ていと共に怪我人が運ばれた診療所へと二人が向かうと、その中には火傷を負った怪我人達が戸板の上で呻いていた。

「火月、来たのか。」
「兄上、姉様はどちらに?」
「美祢は奥の部屋にいる。だがお前は会わない方がいい。」
「何故です、姉様は無事なのでしょう?」

妹の問いに、静馬は首を横に振った。

「美祢は、火事が起きた時、妊婦を助けようとして炎に捲かれた。火消しが来た時、あいつはもう息絶えていたそうだ。」
「そんな・・」
「遺体の状態は惨いものでな、それが美祢だとわかったのは、この簪があいつの足元に転がっていたからだ。」
静馬はそう言うと、懐紙に包まれた簪を見せた。
それは火月が美祢の誕生祝いに贈った物だったが、美しかった銀細工の簪は、炭化して黒くなってしまっていた。
「兄上、姉様に会わせてください。」
「・・わかった。」

美祢は―美祢の遺体は、診療所の奥の部屋に安置されていた。

その姿は生前の美しいものとは違い、黒く炭化していた。
火月は姉の遺体を見ると顔を両手で覆って嗚咽した。

「てい、火月を家へ連れて帰ってくれ。」
「わかりました。さぁ、お嬢様・・」

ていが火月を連れて奥の部屋から出て行った後、有匡は美祢の遺体の前で合掌し、彼女の冥福を祈った。

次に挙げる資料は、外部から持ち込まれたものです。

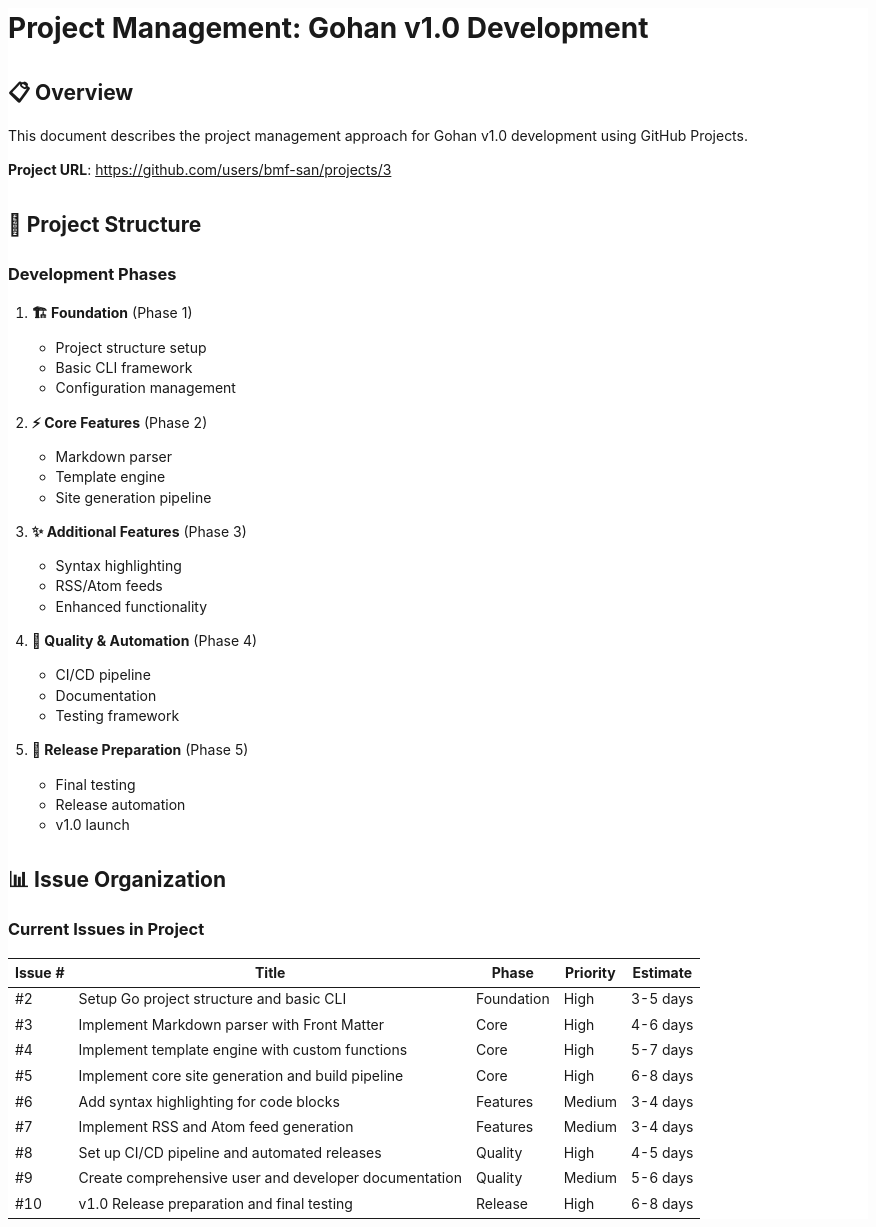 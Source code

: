# Project Management: Gohan v1.0 Development

## 📋 Overview

This document describes the project management approach for Gohan v1.0 development using GitHub Projects.

**Project URL**: https://github.com/users/bmf-san/projects/3

## 🎯 Project Structure

### Development Phases

1. **🏗️ Foundation** (Phase 1)
   - Project structure setup
   - Basic CLI framework
   - Configuration management

2. **⚡ Core Features** (Phase 2)
   - Markdown parser
   - Template engine
   - Site generation pipeline

3. **✨ Additional Features** (Phase 3)
   - Syntax highlighting
   - RSS/Atom feeds
   - Enhanced functionality

4. **🔧 Quality & Automation** (Phase 4)
   - CI/CD pipeline
   - Documentation
   - Testing framework

5. **🚀 Release Preparation** (Phase 5)
   - Final testing
   - Release automation
   - v1.0 launch

## 📊 Issue Organization

### Current Issues in Project

| Issue # | Title | Phase | Priority | Estimate |
|---------|-------|-------|----------|----------|
| #2 | Setup Go project structure and basic CLI | Foundation | High | 3-5 days |
| #3 | Implement Markdown parser with Front Matter | Core | High | 4-6 days |
| #4 | Implement template engine with custom functions | Core | High | 5-7 days |
| #5 | Implement core site generation and build pipeline | Core | High | 6-8 days |
| #6 | Add syntax highlighting for code blocks | Features | Medium | 3-4 days |
| #7 | Implement RSS and Atom feed generation | Features | Medium | 3-4 days |
| #8 | Set up CI/CD pipeline and automated releases | Quality | High | 4-5 days |
| #9 | Create comprehensive user and developer documentation | Quality | Medium | 5-6 days |
| #10 | v1.0 Release preparation and final testing | Release | High | 6-8 days |
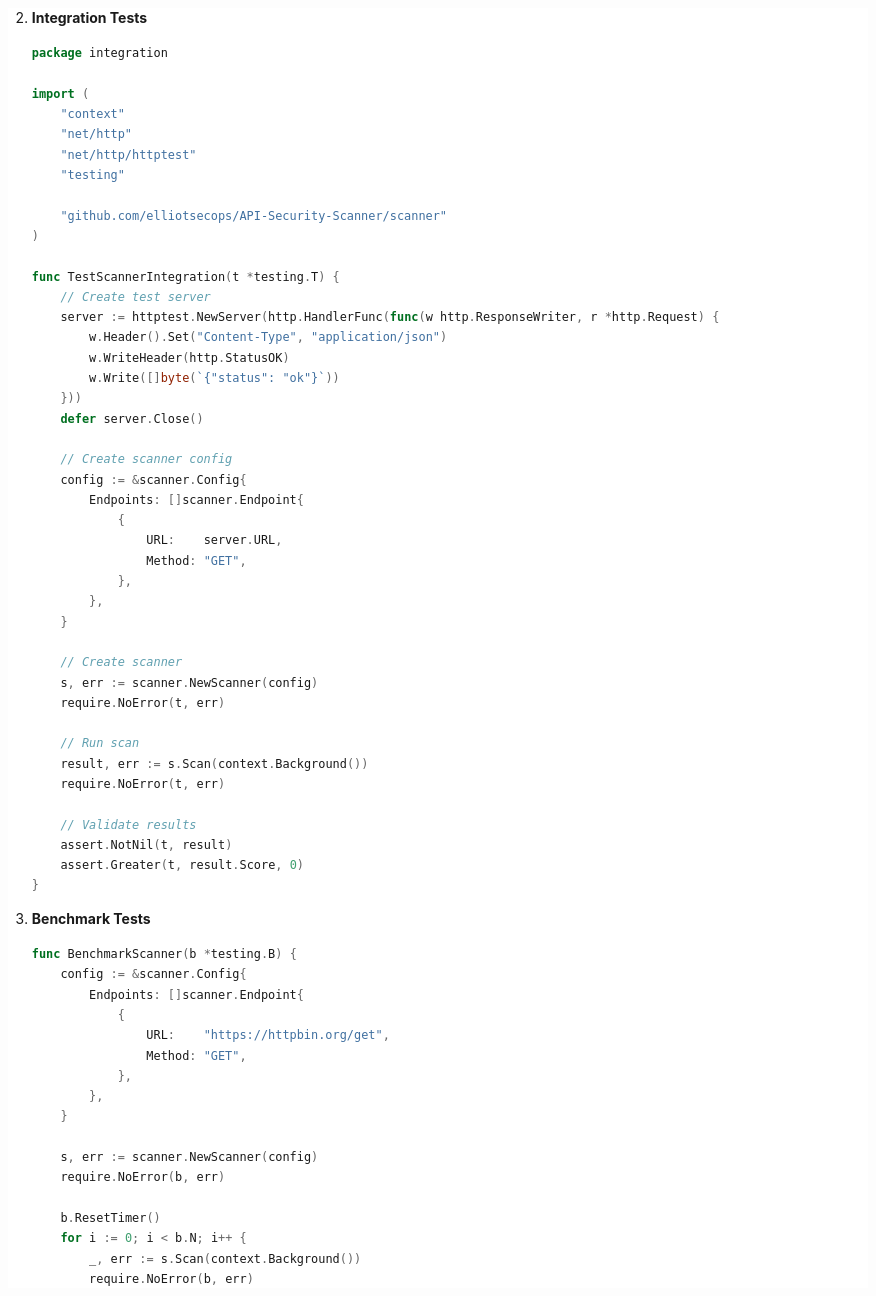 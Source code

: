 2. **Integration Tests**
   ```go
   package integration

   import (
       "context"
       "net/http"
       "net/http/httptest"
       "testing"

       "github.com/elliotsecops/API-Security-Scanner/scanner"
   )

   func TestScannerIntegration(t *testing.T) {
       // Create test server
       server := httptest.NewServer(http.HandlerFunc(func(w http.ResponseWriter, r *http.Request) {
           w.Header().Set("Content-Type", "application/json")
           w.WriteHeader(http.StatusOK)
           w.Write([]byte(`{"status": "ok"}`))
       }))
       defer server.Close()

       // Create scanner config
       config := &scanner.Config{
           Endpoints: []scanner.Endpoint{
               {
                   URL:    server.URL,
                   Method: "GET",
               },
           },
       }

       // Create scanner
       s, err := scanner.NewScanner(config)
       require.NoError(t, err)

       // Run scan
       result, err := s.Scan(context.Background())
       require.NoError(t, err)

       // Validate results
       assert.NotNil(t, result)
       assert.Greater(t, result.Score, 0)
   }
   ```

3. **Benchmark Tests**
   ```go
   func BenchmarkScanner(b *testing.B) {
       config := &scanner.Config{
           Endpoints: []scanner.Endpoint{
               {
                   URL:    "https://httpbin.org/get",
                   Method: "GET",
               },
           },
       }

       s, err := scanner.NewScanner(config)
       require.NoError(b, err)

       b.ResetTimer()
       for i := 0; i < b.N; i++ {
           _, err := s.Scan(context.Background())
           require.NoError(b, err)
   ```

部屋から出ようとした時、何かが美祢の足元で光ったような気がした。

有匡が美祢の足元を見ると、そこには真珠の鎖で作られたロザリオが転がっていた。

持ち主と共に炎に捲かれたそれは、鎖の部分は黒く炭化していたが、銀色の十字架の部分は無傷だった。
仏教徒である筈の美祢が、何故ロザリオを持っていたのか―そんな疑問を抱いた有匡は、彼女が自分の母と同じキリシタンだったのではないかという事に気づいた。

美祢の死と、母の失踪には何か関係があるのだろうか。

「有匡殿?」
「静馬殿、わたしに何か手伝えることはありますか?」
「怪我人の手当てをして頂けると助かります。聖心寺の方達が手伝いに来てくださっているのですが、人手が足りないもので・・」

もやもやとした思いを断ち切るかのように、有匡は持っていた襷を素早く掛けると、静馬と共に怪我人の手当てへと向かった。